Thanks. But for some reason, B=2^31-1 and M=2^61-1 failed on Bovine Genomics on test cases 3,4, and 8 (?). However, B=2^29-1 and B=1,000,000,007 passed (M=2^61-1)? Note that test case 3 has very light constraints (N=25, M=50).
#include <bits/stdc++.h>
using namespace std;
struct GenomeHasher {
long long base = (1LL << 31) - 1, modulo = (1LL << 61) - 1;
vector<long long> power_modulo = {1};
vector<long long> prefix_hashes = {0};
GenomeHasher(const string &genome) {
for (char character: genome) {
power_modulo.push_back((__int128) power_modulo.back() * base % modulo);
int value;
switch (character) {
case 'A':
value = 0;
break;
case 'C':
value = 1;
break;
case 'G':
value = 2;
break;
case 'T':
value = 3;
break;
default: // T
assert(false);
}
prefix_hashes.push_back(((__int128) prefix_hashes.back() * base + value) % modulo);
}
}
long long hash(int start, int end) {
if (end < start) return 0;
return ((__int128) prefix_hashes[end] - (__int128) prefix_hashes[start - 1] * power_modulo[end - start + 1]) % modulo;
}
};
int main() {
ios_base::sync_with_stdio(false);
cin.tie(nullptr);
freopen("cownomics.in", "r", stdin);
freopen("cownomics.out", "w", stdout);
int amount, length;
cin >> amount >> length;
vector<GenomeHasher> spotty_hashers, plain_hashers;
for (int index = 0; index < amount; index++) {
string genome;
cin >> genome;
spotty_hashers.push_back(GenomeHasher(genome));
}
for (int index = 0; index < amount; index++) {
string genome;
cin >> genome;
plain_hashers.push_back(GenomeHasher(genome));
}
function check = [&](int sequence_length) {
for (int start = 1; start <= length - sequence_length + 1; start++) {
unordered_set<long long> spotty_hashes;
for (GenomeHasher spotty_hasher: spotty_hashers) {
spotty_hashes.insert(spotty_hasher.hash(start, start + sequence_length - 1));
}
bool works = true;
for (GenomeHasher plain_hasher: plain_hashers) {
if (spotty_hashes.count(plain_hasher.hash(start, start + sequence_length - 1))) {
works = false;
break;
}
}
if (works) {
return true;
}
}
return false;
};
int left = 1, right = length;
while (left < right) {
int middle = (left + right) / 2;
if (check(middle)) {
right = middle;
}
else {
left = middle + 1;
}
}
cout << left << "\n";
return 0;
}
Either your solution is wrong (it’s strange to why your hash function might return a negative number) and/or that specific combination of B / M is vulnerable to collisions.

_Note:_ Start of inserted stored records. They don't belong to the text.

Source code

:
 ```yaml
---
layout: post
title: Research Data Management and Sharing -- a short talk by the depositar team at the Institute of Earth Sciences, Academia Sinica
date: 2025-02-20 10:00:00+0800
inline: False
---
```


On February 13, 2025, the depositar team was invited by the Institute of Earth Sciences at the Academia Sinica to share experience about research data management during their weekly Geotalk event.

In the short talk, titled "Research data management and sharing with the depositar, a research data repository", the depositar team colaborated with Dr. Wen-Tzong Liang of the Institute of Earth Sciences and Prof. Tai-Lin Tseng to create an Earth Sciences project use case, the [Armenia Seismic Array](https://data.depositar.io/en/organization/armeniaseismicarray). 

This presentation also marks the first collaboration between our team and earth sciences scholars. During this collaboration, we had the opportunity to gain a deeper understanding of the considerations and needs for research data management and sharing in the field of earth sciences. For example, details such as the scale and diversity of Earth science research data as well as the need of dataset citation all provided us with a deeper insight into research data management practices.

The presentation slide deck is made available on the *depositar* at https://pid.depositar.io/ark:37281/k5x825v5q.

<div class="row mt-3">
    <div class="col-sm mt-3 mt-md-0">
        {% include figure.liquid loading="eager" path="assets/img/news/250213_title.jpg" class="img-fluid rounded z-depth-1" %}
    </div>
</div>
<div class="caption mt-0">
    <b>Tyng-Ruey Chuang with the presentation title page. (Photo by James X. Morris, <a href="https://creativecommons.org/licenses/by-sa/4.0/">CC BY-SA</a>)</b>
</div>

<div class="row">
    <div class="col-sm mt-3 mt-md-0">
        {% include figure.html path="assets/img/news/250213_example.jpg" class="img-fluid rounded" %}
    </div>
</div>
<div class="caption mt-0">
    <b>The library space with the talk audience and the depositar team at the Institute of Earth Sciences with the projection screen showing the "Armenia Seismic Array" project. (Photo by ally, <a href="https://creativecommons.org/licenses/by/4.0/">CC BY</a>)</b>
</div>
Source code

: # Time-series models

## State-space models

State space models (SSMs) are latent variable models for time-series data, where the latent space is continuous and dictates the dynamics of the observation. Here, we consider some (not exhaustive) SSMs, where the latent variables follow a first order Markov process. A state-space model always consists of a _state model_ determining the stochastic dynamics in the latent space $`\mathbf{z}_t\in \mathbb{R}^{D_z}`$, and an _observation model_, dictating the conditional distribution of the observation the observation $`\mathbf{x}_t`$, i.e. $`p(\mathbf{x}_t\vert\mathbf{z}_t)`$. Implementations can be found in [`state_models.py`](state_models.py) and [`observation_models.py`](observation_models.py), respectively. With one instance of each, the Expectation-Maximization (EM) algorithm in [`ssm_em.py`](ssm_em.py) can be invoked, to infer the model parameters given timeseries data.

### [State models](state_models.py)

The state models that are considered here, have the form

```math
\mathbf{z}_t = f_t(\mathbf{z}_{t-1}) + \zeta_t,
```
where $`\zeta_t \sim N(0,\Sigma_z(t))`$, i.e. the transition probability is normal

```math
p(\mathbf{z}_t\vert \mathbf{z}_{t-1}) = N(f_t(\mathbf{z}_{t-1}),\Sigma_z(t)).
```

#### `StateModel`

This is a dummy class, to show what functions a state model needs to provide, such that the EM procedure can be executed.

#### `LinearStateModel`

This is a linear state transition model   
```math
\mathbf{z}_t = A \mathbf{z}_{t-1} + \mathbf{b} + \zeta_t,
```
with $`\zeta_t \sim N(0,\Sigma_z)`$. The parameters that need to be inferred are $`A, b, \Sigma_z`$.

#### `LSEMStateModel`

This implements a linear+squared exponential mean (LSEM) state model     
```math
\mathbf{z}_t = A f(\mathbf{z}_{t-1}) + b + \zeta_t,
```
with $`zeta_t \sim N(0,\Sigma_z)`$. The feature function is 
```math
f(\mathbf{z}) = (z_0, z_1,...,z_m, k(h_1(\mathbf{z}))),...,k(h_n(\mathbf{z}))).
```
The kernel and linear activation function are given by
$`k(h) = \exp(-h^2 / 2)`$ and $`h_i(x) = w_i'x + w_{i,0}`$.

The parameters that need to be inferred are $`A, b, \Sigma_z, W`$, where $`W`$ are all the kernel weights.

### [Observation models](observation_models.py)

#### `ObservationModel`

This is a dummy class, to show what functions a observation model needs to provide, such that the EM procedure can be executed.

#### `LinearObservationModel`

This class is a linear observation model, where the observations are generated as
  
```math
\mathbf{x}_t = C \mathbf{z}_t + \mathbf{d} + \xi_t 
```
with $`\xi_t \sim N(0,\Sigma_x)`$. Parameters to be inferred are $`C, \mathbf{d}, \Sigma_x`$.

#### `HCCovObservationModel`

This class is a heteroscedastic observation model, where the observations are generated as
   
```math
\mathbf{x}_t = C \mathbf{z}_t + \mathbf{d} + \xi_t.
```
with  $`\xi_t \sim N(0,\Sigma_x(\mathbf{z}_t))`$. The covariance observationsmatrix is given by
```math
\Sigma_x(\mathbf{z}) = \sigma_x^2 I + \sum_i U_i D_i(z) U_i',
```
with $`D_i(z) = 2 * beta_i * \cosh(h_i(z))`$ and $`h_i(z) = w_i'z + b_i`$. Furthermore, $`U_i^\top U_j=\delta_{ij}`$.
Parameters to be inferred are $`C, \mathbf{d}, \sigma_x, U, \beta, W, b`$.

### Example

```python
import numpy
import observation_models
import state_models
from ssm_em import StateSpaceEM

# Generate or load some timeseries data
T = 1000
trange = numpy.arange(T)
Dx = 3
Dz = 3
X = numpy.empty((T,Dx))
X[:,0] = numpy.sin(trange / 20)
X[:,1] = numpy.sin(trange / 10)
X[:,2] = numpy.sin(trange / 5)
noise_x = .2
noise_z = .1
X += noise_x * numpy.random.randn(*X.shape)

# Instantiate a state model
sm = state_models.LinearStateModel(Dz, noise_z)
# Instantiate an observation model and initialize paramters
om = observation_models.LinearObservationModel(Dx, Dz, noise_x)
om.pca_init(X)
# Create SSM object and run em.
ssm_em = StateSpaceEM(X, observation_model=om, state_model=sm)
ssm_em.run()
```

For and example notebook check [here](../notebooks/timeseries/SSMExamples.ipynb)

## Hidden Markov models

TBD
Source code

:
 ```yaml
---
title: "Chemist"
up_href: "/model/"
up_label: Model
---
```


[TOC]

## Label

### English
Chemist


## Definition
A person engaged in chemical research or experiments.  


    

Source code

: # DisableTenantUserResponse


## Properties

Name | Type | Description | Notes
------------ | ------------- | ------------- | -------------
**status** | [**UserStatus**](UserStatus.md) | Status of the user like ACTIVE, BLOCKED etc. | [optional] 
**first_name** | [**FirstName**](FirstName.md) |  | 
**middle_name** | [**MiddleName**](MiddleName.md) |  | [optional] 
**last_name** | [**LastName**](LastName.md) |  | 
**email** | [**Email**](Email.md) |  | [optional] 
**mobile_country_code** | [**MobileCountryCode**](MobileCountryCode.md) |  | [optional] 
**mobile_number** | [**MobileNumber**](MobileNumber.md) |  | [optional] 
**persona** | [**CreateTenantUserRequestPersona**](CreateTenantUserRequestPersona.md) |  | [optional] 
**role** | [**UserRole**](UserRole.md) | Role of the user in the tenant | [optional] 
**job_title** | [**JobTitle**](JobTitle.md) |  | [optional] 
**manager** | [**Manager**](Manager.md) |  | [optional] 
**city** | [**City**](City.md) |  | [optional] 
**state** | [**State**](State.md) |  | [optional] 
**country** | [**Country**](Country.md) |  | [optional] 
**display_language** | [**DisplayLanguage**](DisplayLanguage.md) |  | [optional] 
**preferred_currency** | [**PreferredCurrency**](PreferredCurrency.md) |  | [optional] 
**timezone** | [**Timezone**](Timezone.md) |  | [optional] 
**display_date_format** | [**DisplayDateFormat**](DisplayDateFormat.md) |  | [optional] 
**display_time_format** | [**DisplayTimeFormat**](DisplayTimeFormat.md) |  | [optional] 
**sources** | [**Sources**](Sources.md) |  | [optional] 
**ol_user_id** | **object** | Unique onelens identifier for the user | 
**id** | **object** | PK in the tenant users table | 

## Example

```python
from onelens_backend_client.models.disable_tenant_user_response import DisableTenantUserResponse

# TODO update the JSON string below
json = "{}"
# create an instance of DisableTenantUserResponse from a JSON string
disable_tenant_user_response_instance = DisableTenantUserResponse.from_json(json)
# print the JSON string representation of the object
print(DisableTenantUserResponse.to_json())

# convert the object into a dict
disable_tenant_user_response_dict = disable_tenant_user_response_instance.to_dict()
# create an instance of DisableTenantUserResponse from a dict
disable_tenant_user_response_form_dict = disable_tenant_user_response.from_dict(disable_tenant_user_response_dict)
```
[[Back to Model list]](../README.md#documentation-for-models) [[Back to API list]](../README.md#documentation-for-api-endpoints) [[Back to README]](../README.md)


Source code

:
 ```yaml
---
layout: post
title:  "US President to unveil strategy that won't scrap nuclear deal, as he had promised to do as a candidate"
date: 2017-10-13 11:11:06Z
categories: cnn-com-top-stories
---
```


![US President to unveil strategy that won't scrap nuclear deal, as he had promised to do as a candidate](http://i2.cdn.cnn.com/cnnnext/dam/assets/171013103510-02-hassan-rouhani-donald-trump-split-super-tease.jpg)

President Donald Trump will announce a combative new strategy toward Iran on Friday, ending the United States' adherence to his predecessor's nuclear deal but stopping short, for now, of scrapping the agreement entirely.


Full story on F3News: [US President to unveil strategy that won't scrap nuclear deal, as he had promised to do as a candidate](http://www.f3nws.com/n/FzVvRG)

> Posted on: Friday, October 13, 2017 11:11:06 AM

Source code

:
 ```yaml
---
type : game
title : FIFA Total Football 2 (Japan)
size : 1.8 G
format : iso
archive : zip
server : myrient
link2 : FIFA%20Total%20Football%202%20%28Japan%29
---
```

Let me look into it further …
If you pick B uniformly at random from the range 0 … M - 1 then you shouldn’t have any issues.
I looked into the failing test case and it looks like CGAA and AACA collide. This happens because B^2+2B-1\equiv 0\pmod M.
But if you select B uniformly at random from the range [0, M-1], the probability of this polynomial being zero is only 2/M since it only has two roots modulo M.